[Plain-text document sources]
──────────────────────────────

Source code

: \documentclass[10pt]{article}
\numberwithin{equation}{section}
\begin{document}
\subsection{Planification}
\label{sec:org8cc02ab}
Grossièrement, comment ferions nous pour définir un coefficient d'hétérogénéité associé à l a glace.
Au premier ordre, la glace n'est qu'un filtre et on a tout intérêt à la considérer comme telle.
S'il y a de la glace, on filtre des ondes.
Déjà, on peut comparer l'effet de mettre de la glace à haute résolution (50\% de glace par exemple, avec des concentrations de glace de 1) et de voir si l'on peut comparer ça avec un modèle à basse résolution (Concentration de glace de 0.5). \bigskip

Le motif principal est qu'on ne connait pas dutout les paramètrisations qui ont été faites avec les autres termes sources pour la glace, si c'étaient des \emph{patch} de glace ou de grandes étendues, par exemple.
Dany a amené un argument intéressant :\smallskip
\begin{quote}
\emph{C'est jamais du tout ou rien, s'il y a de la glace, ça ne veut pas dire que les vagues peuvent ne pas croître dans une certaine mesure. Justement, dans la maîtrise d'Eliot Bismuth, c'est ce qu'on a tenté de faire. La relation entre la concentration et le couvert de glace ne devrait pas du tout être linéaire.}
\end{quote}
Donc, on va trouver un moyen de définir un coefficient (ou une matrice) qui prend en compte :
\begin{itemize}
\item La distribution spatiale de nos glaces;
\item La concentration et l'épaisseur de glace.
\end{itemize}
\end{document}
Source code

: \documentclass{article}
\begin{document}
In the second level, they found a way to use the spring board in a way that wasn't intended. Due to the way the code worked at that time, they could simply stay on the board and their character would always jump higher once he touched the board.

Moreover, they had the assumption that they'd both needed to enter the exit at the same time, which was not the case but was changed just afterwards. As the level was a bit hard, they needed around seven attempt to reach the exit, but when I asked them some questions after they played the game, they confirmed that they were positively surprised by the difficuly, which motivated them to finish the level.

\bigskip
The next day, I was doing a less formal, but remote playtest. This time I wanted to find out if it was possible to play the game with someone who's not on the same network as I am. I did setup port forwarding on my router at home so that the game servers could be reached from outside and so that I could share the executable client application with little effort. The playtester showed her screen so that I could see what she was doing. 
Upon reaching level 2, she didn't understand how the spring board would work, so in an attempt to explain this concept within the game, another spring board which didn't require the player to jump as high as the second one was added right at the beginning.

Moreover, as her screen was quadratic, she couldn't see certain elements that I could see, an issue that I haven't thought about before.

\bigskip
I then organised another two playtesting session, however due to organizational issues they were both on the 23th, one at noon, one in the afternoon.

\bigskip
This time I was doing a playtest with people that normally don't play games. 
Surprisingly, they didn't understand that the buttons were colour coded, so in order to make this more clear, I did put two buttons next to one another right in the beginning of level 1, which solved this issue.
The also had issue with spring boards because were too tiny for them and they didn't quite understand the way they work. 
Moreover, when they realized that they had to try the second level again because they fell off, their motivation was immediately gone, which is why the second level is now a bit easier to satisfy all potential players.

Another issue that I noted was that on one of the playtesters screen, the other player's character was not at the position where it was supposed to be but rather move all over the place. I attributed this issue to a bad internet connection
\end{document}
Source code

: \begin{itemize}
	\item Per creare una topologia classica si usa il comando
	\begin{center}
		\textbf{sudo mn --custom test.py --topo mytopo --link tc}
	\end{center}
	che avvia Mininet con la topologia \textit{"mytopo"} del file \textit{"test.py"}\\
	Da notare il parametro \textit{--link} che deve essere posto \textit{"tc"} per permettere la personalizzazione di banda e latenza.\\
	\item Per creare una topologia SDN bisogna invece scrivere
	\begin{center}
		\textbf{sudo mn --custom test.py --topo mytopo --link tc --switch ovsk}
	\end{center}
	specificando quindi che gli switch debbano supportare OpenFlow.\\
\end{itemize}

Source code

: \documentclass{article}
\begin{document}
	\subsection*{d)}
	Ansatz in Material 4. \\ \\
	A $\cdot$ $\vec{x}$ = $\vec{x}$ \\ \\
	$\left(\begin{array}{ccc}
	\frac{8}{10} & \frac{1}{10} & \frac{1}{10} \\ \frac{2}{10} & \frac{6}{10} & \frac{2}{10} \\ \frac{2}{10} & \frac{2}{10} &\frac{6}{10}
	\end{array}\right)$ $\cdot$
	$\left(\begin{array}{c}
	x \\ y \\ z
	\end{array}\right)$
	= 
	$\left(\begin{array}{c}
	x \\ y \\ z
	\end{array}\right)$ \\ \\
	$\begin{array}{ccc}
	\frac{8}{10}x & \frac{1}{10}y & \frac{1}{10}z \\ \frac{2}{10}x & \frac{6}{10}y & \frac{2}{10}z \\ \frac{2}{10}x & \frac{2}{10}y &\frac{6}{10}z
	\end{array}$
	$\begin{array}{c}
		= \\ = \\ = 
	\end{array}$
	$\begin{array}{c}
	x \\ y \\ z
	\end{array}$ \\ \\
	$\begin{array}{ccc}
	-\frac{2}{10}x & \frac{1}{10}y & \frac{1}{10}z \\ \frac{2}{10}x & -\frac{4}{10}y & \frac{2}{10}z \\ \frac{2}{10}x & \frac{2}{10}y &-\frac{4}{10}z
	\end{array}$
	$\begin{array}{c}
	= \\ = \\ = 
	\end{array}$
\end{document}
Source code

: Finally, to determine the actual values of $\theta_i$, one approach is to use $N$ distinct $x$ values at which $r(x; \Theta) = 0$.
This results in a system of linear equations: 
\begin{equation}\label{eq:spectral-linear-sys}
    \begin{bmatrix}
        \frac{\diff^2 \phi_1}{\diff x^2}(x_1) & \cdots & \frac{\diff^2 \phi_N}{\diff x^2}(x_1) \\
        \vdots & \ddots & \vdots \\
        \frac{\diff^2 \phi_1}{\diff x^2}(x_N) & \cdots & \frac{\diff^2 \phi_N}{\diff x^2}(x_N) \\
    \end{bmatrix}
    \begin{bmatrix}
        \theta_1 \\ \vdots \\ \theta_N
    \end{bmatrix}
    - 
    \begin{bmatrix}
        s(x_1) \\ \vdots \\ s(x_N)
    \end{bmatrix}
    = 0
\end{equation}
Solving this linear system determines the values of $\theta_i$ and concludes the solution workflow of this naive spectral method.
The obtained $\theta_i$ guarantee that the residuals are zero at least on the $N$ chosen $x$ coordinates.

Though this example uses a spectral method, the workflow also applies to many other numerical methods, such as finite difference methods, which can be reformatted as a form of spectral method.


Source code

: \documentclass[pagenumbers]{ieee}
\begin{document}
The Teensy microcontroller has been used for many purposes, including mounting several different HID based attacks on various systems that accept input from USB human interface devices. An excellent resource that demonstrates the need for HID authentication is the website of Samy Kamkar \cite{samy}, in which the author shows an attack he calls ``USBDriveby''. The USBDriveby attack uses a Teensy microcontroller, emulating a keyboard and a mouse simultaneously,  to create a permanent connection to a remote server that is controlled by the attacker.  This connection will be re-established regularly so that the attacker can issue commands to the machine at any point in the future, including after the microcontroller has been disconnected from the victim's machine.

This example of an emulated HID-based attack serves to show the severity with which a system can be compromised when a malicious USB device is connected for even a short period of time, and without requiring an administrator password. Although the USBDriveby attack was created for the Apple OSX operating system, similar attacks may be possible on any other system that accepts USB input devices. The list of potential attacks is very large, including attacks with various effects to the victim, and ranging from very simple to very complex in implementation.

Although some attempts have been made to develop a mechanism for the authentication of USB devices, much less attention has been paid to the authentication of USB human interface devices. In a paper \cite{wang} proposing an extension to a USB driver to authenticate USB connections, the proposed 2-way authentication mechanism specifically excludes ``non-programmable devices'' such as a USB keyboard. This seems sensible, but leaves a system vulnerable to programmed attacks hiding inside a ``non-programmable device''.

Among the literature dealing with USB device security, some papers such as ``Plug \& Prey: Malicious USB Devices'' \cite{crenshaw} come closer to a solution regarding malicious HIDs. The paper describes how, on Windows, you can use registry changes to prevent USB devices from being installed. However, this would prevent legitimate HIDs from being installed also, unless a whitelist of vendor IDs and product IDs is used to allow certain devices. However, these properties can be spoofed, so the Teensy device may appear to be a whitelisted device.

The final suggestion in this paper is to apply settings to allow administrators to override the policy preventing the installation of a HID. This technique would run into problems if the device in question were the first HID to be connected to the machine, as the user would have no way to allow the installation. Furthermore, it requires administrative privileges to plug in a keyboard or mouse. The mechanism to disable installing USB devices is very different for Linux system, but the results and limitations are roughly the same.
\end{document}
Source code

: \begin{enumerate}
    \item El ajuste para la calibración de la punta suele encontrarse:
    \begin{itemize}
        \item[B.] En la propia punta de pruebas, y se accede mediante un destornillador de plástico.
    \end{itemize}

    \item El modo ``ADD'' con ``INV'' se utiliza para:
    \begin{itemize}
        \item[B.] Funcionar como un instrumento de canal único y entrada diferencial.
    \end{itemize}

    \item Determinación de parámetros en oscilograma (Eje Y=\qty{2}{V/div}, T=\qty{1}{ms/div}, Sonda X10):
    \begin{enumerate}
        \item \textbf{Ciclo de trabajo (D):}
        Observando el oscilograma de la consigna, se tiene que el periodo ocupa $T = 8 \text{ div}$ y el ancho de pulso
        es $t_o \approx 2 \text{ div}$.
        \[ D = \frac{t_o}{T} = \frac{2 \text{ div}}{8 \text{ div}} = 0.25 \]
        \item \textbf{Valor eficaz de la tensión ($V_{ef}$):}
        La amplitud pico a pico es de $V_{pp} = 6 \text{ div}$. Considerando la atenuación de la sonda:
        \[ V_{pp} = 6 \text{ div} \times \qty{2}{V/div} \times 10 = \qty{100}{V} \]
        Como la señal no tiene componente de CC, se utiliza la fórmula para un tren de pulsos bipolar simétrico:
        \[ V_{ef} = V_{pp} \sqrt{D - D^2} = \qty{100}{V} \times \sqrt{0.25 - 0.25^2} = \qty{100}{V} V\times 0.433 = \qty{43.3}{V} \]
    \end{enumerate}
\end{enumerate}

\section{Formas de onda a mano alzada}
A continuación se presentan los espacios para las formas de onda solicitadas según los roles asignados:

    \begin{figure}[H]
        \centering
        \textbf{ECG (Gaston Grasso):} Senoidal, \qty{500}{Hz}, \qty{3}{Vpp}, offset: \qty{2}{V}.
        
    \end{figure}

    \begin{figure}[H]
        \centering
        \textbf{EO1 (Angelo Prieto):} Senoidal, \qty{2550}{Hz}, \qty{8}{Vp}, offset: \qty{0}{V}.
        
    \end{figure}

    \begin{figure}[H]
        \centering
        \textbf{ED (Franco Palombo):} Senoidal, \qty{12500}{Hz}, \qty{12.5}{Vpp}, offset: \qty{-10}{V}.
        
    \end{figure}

──────────────────────────────

| TASK STATEMENT |
Show every line above in which the word "mytopo" occurs.

| ANSWER FOR THE TASK |
		\textbf{sudo mn --custom test.py --topo mytopo --link tc}
	che avvia Mininet con la topologia \textit{"mytopo"} del file \textit{"test.py"}\\
		\textbf{sudo mn --custom test.py --topo mytopo --link tc --switch ovsk}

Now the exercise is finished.